Memento is about a fellow named Leonard (Guy Pearce) who suffers a whack to the head and can no longer create new memories; he still has the long-term memories from before his accident, but absolutely no short-term recall. He forgets everything that happens to him three minutes after the specific event occurs. [55] 2. Unfortunately, this does create the one gaping plot hole the filmmakers chose to ignore entirely, probably out of necessity: If Leonard can’t form new memories, there is no way he could comprehend that he even has this specific kind of amnesia, since the specifics of the problem obviously wouldn’t have been explained to him until after he already acquired the condition.
This makes life wildly complicated, especially since his singular goal is to hunt down the men who bonked him on the skull before proceeding to rape and murder his wife.
Since the theme of Memento is revenge and the narrative construction is so wonderfully unconventional (the scenes are shown in reverse order, so the audience—like Leonard—never knows what just happened), it would be easy to find a lot of things in this movie that might appear to define it. However, the concept that’s most vital is the way it presents memory as its own kind of reality. When Memento asks the “ What is reality ?” question, it actually provides an answer: Reality is a paradigm that always seems different and personal and unique, yet never really is. Its reality is autonomous.

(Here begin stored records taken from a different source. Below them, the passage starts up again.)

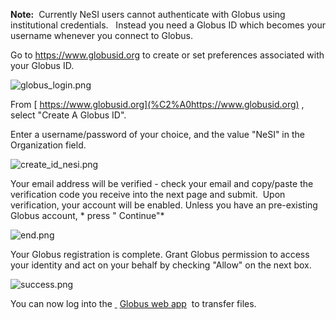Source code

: **Note:**  Currently NeSI users cannot authenticate with Globus using
institutional credentials.   Instead you need a Globus ID which becomes
your username whenever you connect to Globus.  

Go to
<a href="https://www.globusid.org/" class="external-link">https://www.globusid.org</a>
to create or set preferences associated with your Globus ID.

![globus\_login.png](mkdocs/includes/images/globus_login.png)

From [ https://www.globusid.org](%C2%A0https://www.globusid.org) , <span
class="wysiwyg-color-black"> select "Create A Globus ID".</span>

Enter a username/password of your choice, and the value "NeSI" in the
Organization field.

![create\_id\_nesi.png](mkdocs/includes/images/create_id_nesi.png) 

Your email address will be verified - check your email and copy/paste
the verification code you receive into the next page and submit.  Upon
verification, your account will be enabled. Unless you have an
pre-existing Globus account, * press "<span
class="wysiwyg-color-blue wysiwyg-color-black"> Continue"</span>*

![end.png](mkdocs/includes/images/end.png)

Your Globus registration is complete. Grant Globus permission to access
your identity and act on your behalf by checking "Allow" on the next
box.

![success.png](mkdocs/includes/images/success.png)

You can now log into the
<a href="https://www.globus.org/" class="external-link"> </a>
<a href="https://www.globus.org/app/transfer" class="external-link">Globus web app</a>
 to transfer files.
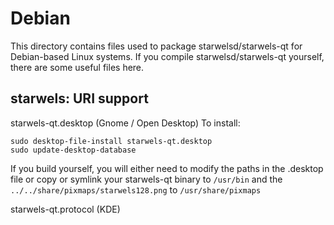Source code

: 
Debian
====================
This directory contains files used to package starwelsd/starwels-qt
for Debian-based Linux systems. If you compile starwelsd/starwels-qt yourself, there are some useful files here.

## starwels: URI support ##


starwels-qt.desktop  (Gnome / Open Desktop)
To install:

	sudo desktop-file-install starwels-qt.desktop
	sudo update-desktop-database

If you build yourself, you will either need to modify the paths in
the .desktop file or copy or symlink your starwels-qt binary to `/usr/bin`
and the `../../share/pixmaps/starwels128.png` to `/usr/share/pixmaps`

starwels-qt.protocol (KDE)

There’s a crucial moment in Memento where Leonard describes his eternal quest to kill his wife’s murderers, and the person sitting across from him makes an astute observation: This will be the least satisfying revenge anyone will ever inflict. Even if Leonard kills his enemies, he’ll never remember doing so. His victory won’t just be hollow; it will be instantaneously erased. But Leonard disagrees. “The world doesn’t disappear when you close your eyes, does it?” he snaps. “My actions still have meaning, even if I can’t remember them.”